Entries supplied START
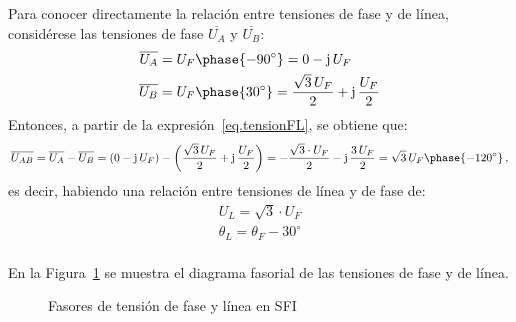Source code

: 	Para conocer directamente la relación entre tensiones de fase y de línea, considérese las tensiones de fase $\overline{U_A}$ y $\overline{U_B}$: 
	\begin{align*}
		\overline{U_A} &= U_F\phase{-90^\circ}=0-\mathrm{j}\,U_F
		\\
		\overline{U_B} &= U_F\phase{30^\circ}=\dfrac{\sqrt{3}\,U_F}{2}+\mathrm{j}\,\dfrac{U_F}{2}
	\end{align*}
	Entonces, a partir de la expresión~\eqref{eq.tensionFL}, se obtiene que: 
	\begin{equation*}
		\overline{U_{AB}}=\overline{U_{A}}-\overline{U_{B}}=(0-\mathrm{j}\,U_F)-\left(\dfrac{\sqrt{3}\,U_F}{2}+\mathrm{j}\,\dfrac{U_F}{2}\right)=-\dfrac{\sqrt{3}\cdot U_F}{2}-\mathrm{j}\,\dfrac{3\,U_F}{2}=\sqrt{3}\,U_F \phase{-120^\circ}\,,
	\end{equation*}
	es decir, habiendo una relación entre tensiones de línea y de fase de: 
	\begin{equation}\label{eq.sfi_fase-linea}
		\boxed{
			\begin{array}{l}
				U_L = \sqrt{3}\cdot U_F\\
				\theta_L = \theta_F - 30^\circ\\
			\end{array}
		} 
	\end{equation}
	
	En la Figura~\ref{fig.linea-fase-SFI} se muestra el diagrama fasorial de las tensiones de fase y de línea. 

	\begin{figure}[H]
		\centering
		\hfil
		\caption{Fasores de tensión de fase y línea en SFI}
		\label{fig.linea-fase-SFI}
	\end{figure}
	
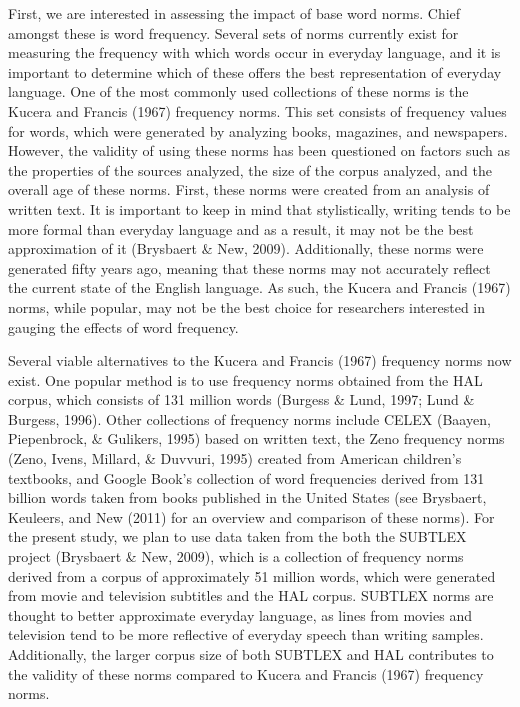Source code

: \documentclass[english,man]{apa6}
\theoremstyle{definition}
\theoremstyle{definition}
\theoremstyle{definition}
\theoremstyle{remark}
\begin{document}
First, we are interested in assessing the impact of base word norms.
Chief amongst these is word frequency. Several sets of norms currently
exist for measuring the frequency with which words occur in everyday
language, and it is important to determine which of these offers the
best representation of everyday language. One of the most commonly used
collections of these norms is the Kucera and Francis (1967) frequency
norms. This set consists of frequency values for words, which were
generated by analyzing books, magazines, and newspapers. However, the
validity of using these norms has been questioned on factors such as the
properties of the sources analyzed, the size of the corpus analyzed, and
the overall age of these norms. First, these norms were created from an
analysis of written text. It is important to keep in mind that
stylistically, writing tends to be more formal than everyday language
and as a result, it may not be the best approximation of it (Brysbaert
\& New, 2009). Additionally, these norms were generated fifty years ago,
meaning that these norms may not accurately reflect the current state of
the English language. As such, the Kucera and Francis (1967) norms,
while popular, may not be the best choice for researchers interested in
gauging the effects of word frequency.

Several viable alternatives to the Kucera and Francis (1967) frequency
norms now exist. One popular method is to use frequency norms obtained
from the HAL corpus, which consists of 131 million words (Burgess \&
Lund, 1997; Lund \& Burgess, 1996). Other collections of frequency norms
include CELEX (Baayen, Piepenbrock, \& Gulikers, 1995) based on written
text, the Zeno frequency norms (Zeno, Ivens, Millard, \& Duvvuri, 1995)
created from American children's textbooks, and Google Book's collection
of word frequencies derived from 131 billion words taken from books
published in the United States (see Brysbaert, Keuleers, and New (2011)
for an overview and comparison of these norms). For the present study,
we plan to use data taken from the both the SUBTLEX project (Brysbaert
\& New, 2009), which is a collection of frequency norms derived from a
corpus of approximately 51 million words, which were generated from
movie and television subtitles and the HAL corpus. SUBTLEX norms are
thought to better approximate everyday language, as lines from movies
and television tend to be more reflective of everyday speech than
writing samples. Additionally, the larger corpus size of both SUBTLEX
and HAL contributes to the validity of these norms compared to Kucera
and Francis (1967) frequency norms.
\end{document}
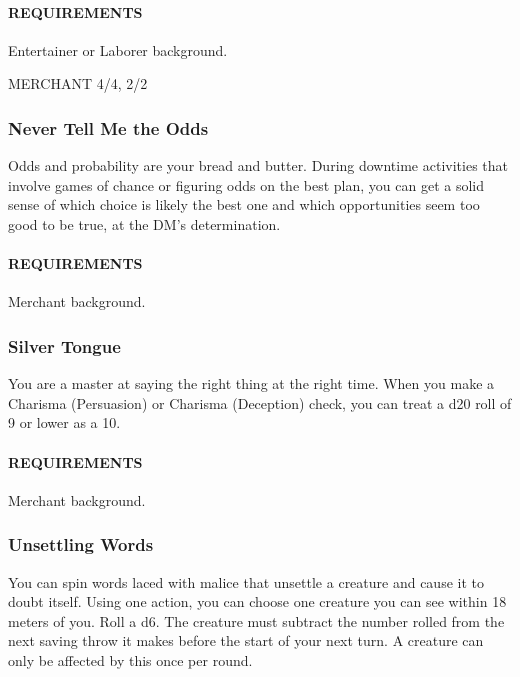         \paragraph{REQUIREMENTS} Entertainer or Laborer background.

MERCHANT 4/4, 2/2
    \subsubsection{Never Tell Me the Odds} \label{feat::nevertellmetheodds}
        Odds and probability are your bread and butter.
        During downtime activities that involve games of chance or figuring odds on the best plan, you can get a solid sense of which choice is likely the best one and which opportunities seem too good to be true, at the DM's determination.
        \paragraph{REQUIREMENTS} Merchant background.

    \subsubsection{Silver Tongue} \label{feat::silvertongue}
        You are a master at saying the right thing at the right time.
        When you make a Charisma (Persuasion) or Charisma (Deception) check, you can treat a d20 roll of 9 or lower as a 10.
        \paragraph{REQUIREMENTS} Merchant background.

    \subsubsection{Unsettling Words} \label{feat::unsettlingwords}
        You can spin words laced with malice that unsettle a creature and cause it to doubt itself.
        Using one action, you can choose one creature you can see within 18 meters of you.
        Roll a d6.
        The creature must subtract the number rolled from the next saving throw it makes before the start of your next turn.
        A creature can only be affected by this once per round.

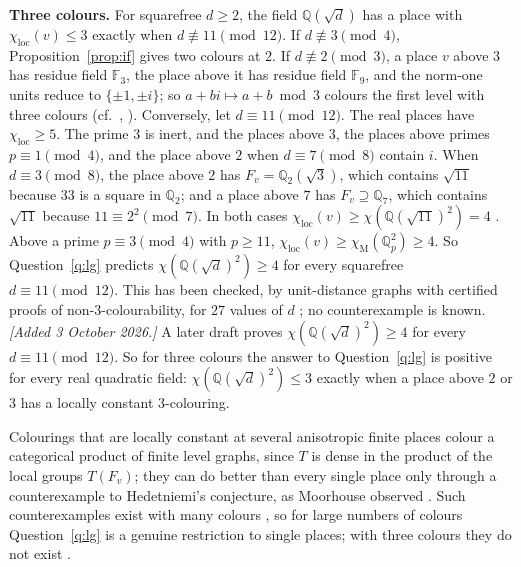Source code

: \documentclass[11pt,a4paper]{amsart}
\theoremstyle{definition}
\newcommand{\F}{\mathbb{F}}
\newcommand{\Q}{\mathbb{Q}}
\newcommand{\chiM}{\chi_{\mathrm{M}}}
\newcommand{\chiloc}{\chi_{\mathrm{loc}}}
\begin{document}
\textbf{Three colours.} For squarefree $d\ge2$, the field $\Q(\sqrt d)$ has a place with $\chiloc(v)\le3$ exactly
when $d\not\equiv11\pmod{12}$. If $d\not\equiv3\pmod4$, Proposition~\ref{prop:if} gives two colours at $2$. If
$d\not\equiv2\pmod3$, a place $v$ above $3$ has residue field $\F_3$, the place above it has residue field $\F_9$,
and the norm-one units reduce to $\{\pm1,\pm i\}$; so $a+bi\mapsto a+b\bmod3$ colours the first level with three
colours (cf.\ \cite[Proposition~3.2]{Madore}, \cite[Theorem~9]{Fischer1990}). Conversely, let
$d\equiv11\pmod{12}$. The real places have $\chiloc\ge5$. The prime $3$ is inert, and the places above $3$, the
places above primes $p\equiv1\pmod4$, and the place above $2$ when $d\equiv7\pmod8$ contain $i$. When
$d\equiv3\pmod8$, the place above $2$ has $F_v=\Q_2(\sqrt3)$, which contains $\sqrt{11}$ because $33$ is a square
in $\Q_2$; and a place above $7$ has $F_v\supseteq\Q_7$, which contains $\sqrt{11}$ because $11\equiv2^2\pmod7$.
In both cases $\chiloc(v)\ge\chi(\Q(\sqrt{11})^2)=4$ \cite{QP}. Above a prime $p\equiv3\pmod4$ with $p\ge11$,
$\chiloc(v)\ge\chiM(\Q_p^2)\ge4$. So Question~\ref{q:lg} predicts
$\chi(\Q(\sqrt d)^2)\ge4$ for every squarefree $d\equiv11\pmod{12}$. This has been checked, by unit-distance
graphs with certified proofs of non-$3$-colourability, for $27$ values of $d$ \cite{QP}; no counterexample is
known. \emph{[Added 3 October 2026.]} A later draft \cite{FC} proves $\chi(\Q(\sqrt d)^2)\ge4$ for every
$d\equiv11\pmod{12}$. So for three colours the answer to Question~\ref{q:lg} is positive for every real quadratic
field: $\chi(\Q(\sqrt d)^2)\le3$ exactly when a place above $2$ or $3$ has a locally constant $3$-colouring.

Colourings that are locally constant at several anisotropic finite places colour a categorical product of finite
level graphs, since $T$ is dense in the product of the local groups $T(F_v)$; they can do better than every
single place only through a counterexample to Hedetniemi's conjecture, as Moorhouse observed
\cite[\S9]{Moorhouse}. Such counterexamples exist with many colours \cite{Shitov}, so for large numbers of colours
Question~\ref{q:lg} is a genuine restriction to single places; with three colours they do not exist \cite{EZS}.
\end{document}
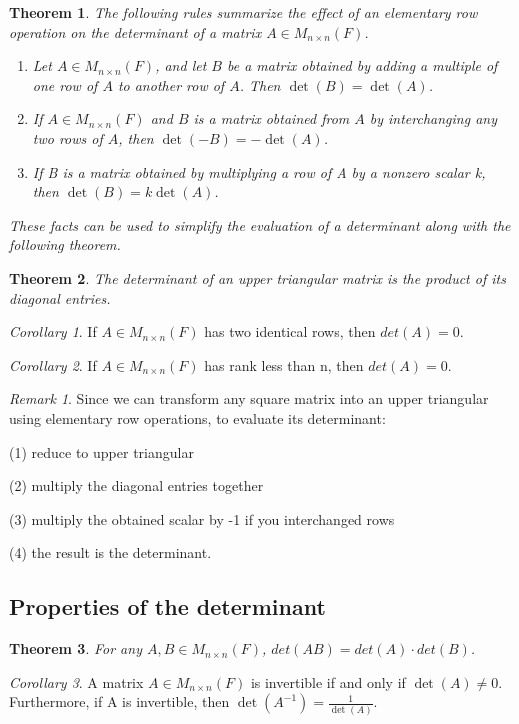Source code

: \documentclass[12pt]{article}
\newtheorem{theorem}{Theorem}[section]
\theoremstyle{definition}
\theoremstyle{remark}
\newtheorem*{remark}{Remark}
\newtheorem{corollary}{Corollary}[theorem]
\begin{document}
\begin{theorem} 
    The following rules summarize the effect of an elementary row operation on the determinant of a matrix $A \in M_{n \times n} (F)$. 
    \begin{enumerate}
        \item Let $A \in M_{n\times n}(F)$, and let $B$ be a matrix obtained by adding a multiple of one row of $A$
        to another row of $A$. Then $\det(B) = \det(A)$.
        \item If $A \in M_{n\times n}(F)$ and $B$ is a matrix obtained from $A$ by
        interchanging any two rows of $A$, then $\det(-B) = - \det(A)$. 
        \item If B is a matrix obtained by multiplying a row of A by a nonzero scalar k, then $\det(B) = k \det(A)$.
    \end{enumerate}
    These facts can be used to simplify the evaluation of a determinant along with the following theorem.
\end{theorem}
\begin{theorem}
    The determinant of an upper triangular matrix is the product of its diagonal entries.
\end{theorem}
\begin{corollary}
    If $A \in M_{n\times n}(F)$ has two identical rows, then $det(A) = 0$.
\end{corollary}
\begin{corollary}
    If $A \in M_{n \times n} (F)$ has rank less than n, then $det(A) = 0$.
\end{corollary}

\begin{remark}
    Since we can transform any square matrix into an upper triangular using elementary row operations, to evaluate its determinant:
    
    (1) reduce to upper triangular 

    (2) multiply the diagonal entries together

    (3) multiply the obtained scalar by -1 if you interchanged rows

    (4) the result is the determinant.
\end{remark}

\subsection{Properties of the determinant}
\begin{theorem}
    For any $A,B \in M_{n \times n}(F)$, $det(AB) = det(A)\cdot det(B)$.
\end{theorem}
\begin{corollary}
    A matrix $A \in M_{n\times n} (F)$ is invertible if and only if $\det (A) \neq 0 $. Furthermore, 
    if A is invertible, then $\det(A^{-1}) = \frac{1}{\det(A)}$.
\end{corollary}
\end{document}
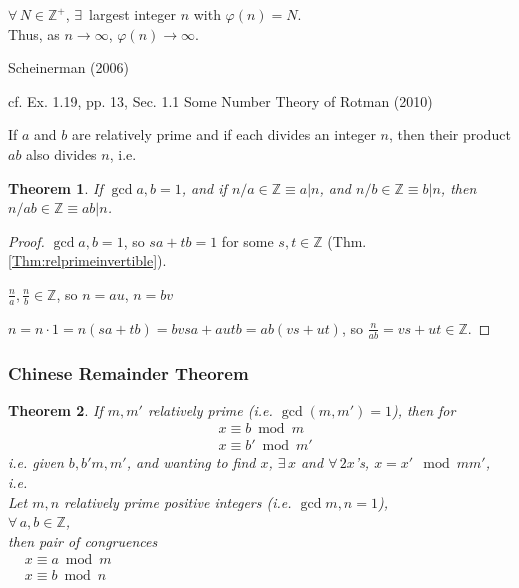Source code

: \documentclass[10pt]{amsart}
\newtheorem{theorem}{Theorem}
\newcommand{\exercisehead}[1]
  { \smallskip
   \noindent{\small\bf Exercise #1.}
  }
\begin{document}
\begin{multicols*}{2}
$\forall \, N \in \mathbb{Z}^+$, $\exists \, $ largest integer $n$ with $\varphi(n) = N$.  \\
Thus, as $n\to \infty$, $\varphi(n) \to \infty$.  







Scheinerman (2006) \cite{Sche2006}

cf. Ex. 1.19, pp. 13, Sec. 1.1 Some Number Theory of Rotman (2010) \cite{JRotman2010}
\exercisehead{1.19}
If $a$ and $b$ are relatively prime and if each divides an integer $n$, then their product $ab$ also divides $n$, i.e. 
\begin{theorem}\label{Thm:relprimeproddivisible}
	If $\gcd{a,b}=1$, and if $n/a \in \mathbb{Z} \equiv a | n$, and $n/b \in \mathbb{Z} \equiv b | n$, then $n/ab \in \mathbb{Z} \equiv ab | n$.  
\end{theorem}
\begin{proof}
	$\gcd{a,b}=1$, so $sa + tb= 1$ for some $s,t \in \mathbb{Z}$ (Thm. \ref{Thm:relprimeinvertible}).  
	
	$\frac{n}{a}, \frac{n}{b} \in \mathbb{Z}$, so $n=au$, $n=bv$  
	
	$n = n\cdot 1 = n(sa+tb) = bvsa + autb = ab(vs + ut)$, so $\frac{n}{ab} = vs + ut \in \mathbb{Z}$.  
	\end{proof}

\subsubsection{Chinese Remainder Theorem}

\begin{theorem}
	If $m,m'$ relatively prime (i.e. $\gcd(m,m')=1$), then for 
\[
\begin{aligned}
	& x \equiv b \bmod{m} \\ 
	& x\equiv b'\bmod{m'}
\end{aligned}
\]
i.e. given $b,b'm,m'$, and wanting to find $x$, 
$\exists \, x$ and $\forall \, 2 x$'s, $x=x'\mod{mm'}$, i.e.  \\  

  Let $m,n$ relatively prime positive integers (i.e. $\gcd{m,n}=1$), \\
  $\forall \, a,b\in \mathbb{Z}$, \\
  then pair of congruences \\
  $\begin{aligned}
  & x \equiv a\bmod{m} \\
  & x \equiv b\bmod{n} 
  \end{aligned}$
 

\end{theorem}
\end{multicols*}
\end{document}
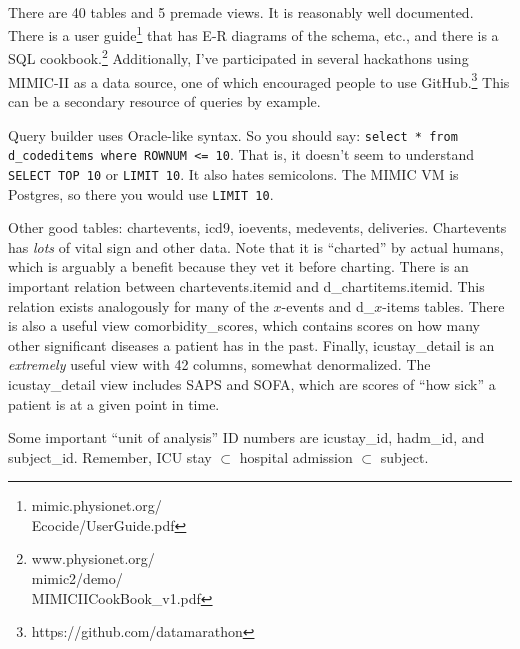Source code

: \documentclass{tufte-handout}
\begin{document}
~\\

There are 40 tables and 5 premade views. It is reasonably well
documented. There is a user
guide\footnote{mimic.physionet.org/\\Ecocide/UserGuide.pdf} that has
E-R diagrams of the schema, etc., and there is a SQL
cookbook.\footnote{www.physionet.org/\\mimic2/demo/\\MIMICIICookBook\_v1.pdf}
Additionally, I've participated in several hackathons using MIMIC-II
as a data source, one of which encouraged people to use
GitHub.\footnote{https://github.com/datamarathon} This can be a
secondary resource of queries by example.

Query builder uses Oracle-like syntax. So you should say:
\texttt{select * from d\_codeditems where ROWNUM <= 10}. That is, it
doesn't seem to understand \texttt{SELECT TOP 10} or \texttt{LIMIT
  10}. It also hates semicolons. The MIMIC VM is Postgres, so there
you would use \texttt{LIMIT 10}. 

Other good tables: chartevents, icd9, ioevents, medevents, deliveries.
Chartevents has \emph{lots} of vital sign and other data. Note that it
is ``charted'' by actual humans, which is arguably a benefit because
they vet it before charting. There is an important relation between
chartevents.itemid and d\_chartitems.itemid. This relation exists
analogously for many of the $x$-events and d\_$x$-items tables. There
is also a useful view comorbidity\_scores, which contains scores on
how many other significant diseases a patient has in the past.
Finally, icustay\_detail is an \emph{extremely} useful view with 42
columns, somewhat denormalized. The icustay\_detail view includes SAPS
and SOFA, which are scores of ``how sick'' a patient is at a given
point in time.

Some important ``unit of analysis'' ID numbers are icustay\_id,
hadm\_id, and subject\_id. Remember, ICU stay $\subset$ hospital
admission $\subset$ subject. 
\end{document}
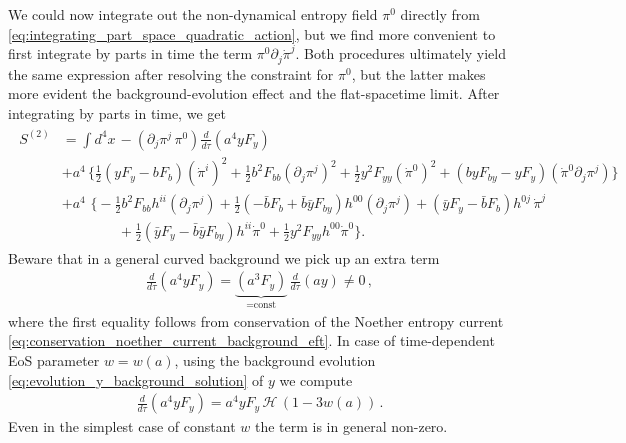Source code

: We could now integrate out the non-dynamical entropy field $\pi^0$ directly from \eqref{eq:integrating_part_space_quadratic_action}, but we find more convenient to first integrate by parts in time the term $\pi^0 \partial_j\dot{\pi}^j$.
Both procedures ultimately yield the same expression after resolving the constraint for $\pi^0$, but the latter makes more evident the background-evolution effect and the flat-spacetime limit.
After integrating by parts in time, we get
{\small\begin{align}\label{eq:integrating_part_time_quadratic_action}
\begin{aligned}
    S^{(2)}&=\int d^4x\, -(\partial_j \pi^j\, \pi^{0})\tfrac{d}{d\tau}(a^4yF_y)\\
    &+a^4\,\bigg\{
    \tfrac12 (yF_y-bF_b) (\dot{\pi}^i)^2+ \tfrac12 b^2 F_{bb} (\partial_j \pi^j)^2 +\tfrac12 y^2 F_{yy} (\dot{\pi}^0)^2+(b y F_{by}-yF_y) (\dot{\pi}^0 \partial_j \pi^j)\bigg\}\\
    &+ a^4\,\,\bigg\{
    -\tfrac12 b^2 F_{bb} h^{ii}(\partial_j \pi^j)
    + \tfrac12\!\left(-\bar{b}F_b + \bar{b}\bar{y}F_{by}\right) h^{00}(\partial_j \pi^j)+\left(\bar{y}F_y - \bar{b}F_b\right) h^{0 j}\,\dot{\pi}^j\\
    &\qquad\qquad +\tfrac12\!\left(\bar{y}F_y - \bar{b}\bar{y}F_{by}\right) h^{ii}\dot{\pi}^0
    + \tfrac12 y^2 F_{yy} h^{00}\dot{\pi}^0
    \bigg\}.
\end{aligned}
\end{align}}
Beware that in a general curved background we pick up an extra term
{\small\begin{align}\label{eq:nontrivial_integ_by_part_time_curved}
    \tfrac{d}{d\tau}(a^4yF_y)=\underbrace{(a^3F_y)}_{=\text{const}}\, \tfrac{d}{d\tau}(ay)\neq 0\,,
\end{align}}
where the first equality follows from conservation of the Noether entropy current \eqref{eq:conservation_noether_current_background_eft}.
In case of time-dependent EoS parameter $w=w(a)$, using the background evolution \eqref{eq:evolution_y_background_solution} of $y$ we compute
{\small\begin{align}\label{eq:integ_part_time_nontrivial_term_a_dependent_eos}
    \tfrac{d}{d\tau}(a^4yF_y)=a^4 yF_y\, \mathcal{H}\, (1-3w(a))\,.
\end{align}}
Even in the simplest case of constant $w$ the term is in general non-zero.

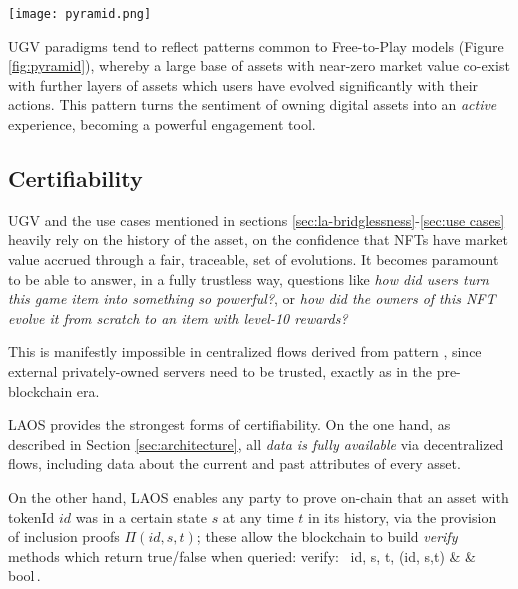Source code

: \begin{Figure}
    \medskip
    \texttt{[image: pyramid.png]}
    \medskip
    \label{fig:pyramid}
\end{Figure}

UGV paradigms tend to reflect patterns common to Free-to-Play models
(Figure \ref{fig:pyramid}), whereby
a large base of assets with near-zero market value co-exist with further layers
of assets which users have evolved significantly with their actions. This pattern turns the 
sentiment of owning digital assets into an {\it active} experience, 
becoming a powerful engagement tool.


\subsection{Certifiability}\label{sec:ugv-certifiable}

UGV and the use cases mentioned in sections \ref{sec:la-bridglessness}-\ref{sec:use cases}
heavily rely on the history of the asset, on the confidence that NFTs have
market value accrued through a fair, traceable, set of evolutions.
It becomes paramount to be able to answer, in a fully trustless way, 
questions like {\it how did users turn this game item into something so powerful?}, or {\it how did
the owners of this NFT evolve it from scratch to an item with level-10 rewards?}

This is manifestly impossible in centralized flows derived from 
pattern , since external privately-owned servers need 
to be trusted, exactly as in the pre-blockchain era.

LAOS provides the strongest forms of certifiability. On the one hand,
as described in Section \ref{sec:architecture}, all {\it data is fully available}
via decentralized flows, including data about the current and
past attributes of every asset.

On the other hand, LAOS enables any party to prove on-chain that an asset
with tokenId $id$ was in a certain state $s$ at any time $t$ in its history,
via the provision
of inclusion proofs $\Pi(id, s,t)$; these allow the blockchain to build {\it verify} 
methods which return true/false when queried:
\bea
\mbox{verify: \espai} id, s, t, \Pi(id, s,t) & \rightarrow & \mbox{bool}\,.
\eea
Entries supplied END
What is required: Report how many lines of the listing hold the string "better", giving only the number.

Output below: 2